SCO would have breached a second provision if there were "a material adverse change or development in its business that had not been disclosed" in its annual report on Form 10-K for the fiscal year ended last Oct. 31. According to SCO, BayStar hasn't provided specific information about any "material adverse change or development" that might have occurred between Oct. 31 and the close of their deal on Feb. 5.
SCO also states that as of Feb. 5, there was no information about SCO that hadn't been publicly disclosed, but would be required to be disclosed, in its annual report. SCO would have breached this portion of the agreement if it provided BayStar with false information or if it hadn't disclosed information required to be disclosed in its annual report. Again, BayStar hasn't provided SCO with details as to how it has allegedly breached this representation.
SCO would have breached another section of its agreement with BayStar if any representations and warranties it made on Oct. 16 as part of the original Series A stock financing transaction were not true on Feb. 5. SCO says it doesn't know which representations and warranties BayStar claims SCO allegedly has breached.
Decatur Jones' Cornett says this is a tough way for BayStar to get its money back. If BayStar's claims against SCO are true, SCO could have to return the investment amount, plus an 8% dividend. But a legal battle over the investment is hardly what BayStar wants--particularly because SCO would be fighting the suit with BayStar's money.

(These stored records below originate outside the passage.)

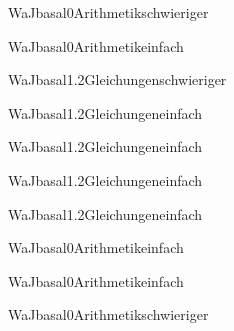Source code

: \documentclass[12pt]{article}
\begin{document}
\begin{Add}{WaJ}{basal0}{Arithmetik}{schwieriger}
\end{Add}

\begin{Add}{WaJ}{basal0}{Arithmetik}{einfach}
\end{Add}

\begin{Add}{WaJ}{basal1.2}{Gleichungen}{schwieriger}
\end{Add}

\begin{Add}{WaJ}{basal1.2}{Gleichungen}{einfach}
\end{Add}

\begin{Add}{WaJ}{basal1.2}{Gleichungen}{einfach}
\end{Add}

\begin{Add}{WaJ}{basal1.2}{Gleichungen}{einfach}
\end{Add}

\begin{Add}{WaJ}{basal1.2}{Gleichungen}{einfach}
\end{Add}

\begin{Add}{WaJ}{basal0}{Arithmetik}{einfach}
\end{Add}

\begin{Add}{WaJ}{basal0}{Arithmetik}{einfach}
\end{Add}

\begin{Add}{WaJ}{basal0}{Arithmetik}{schwieriger}
\end{Add}
\end{document}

Cornett speculates that IBM's plans to have SCO's case dismissed could have shaken BayStar's confidence. "Common sense tells you something spooked" BayStar, Cornett says. "Something tells them this isn't the home-run investment that they though it would be, and you don't make an investment you don't think is a home run."
BayStar's move to withdraw its money from SCO's coffers isn't likely to change the perspective of Linux users because "the Linux community always thought SCO was blowing smoke," says Evan Leibovitch, president of the Linux Professional Institute.
BayStar denies that its effort to withdraw support for SCO indicates that the company's case against IBM is weak. But to Leibovitch, the move says that "SCO has not adequately been making its case, either in front of a judge or with regard to public opinion."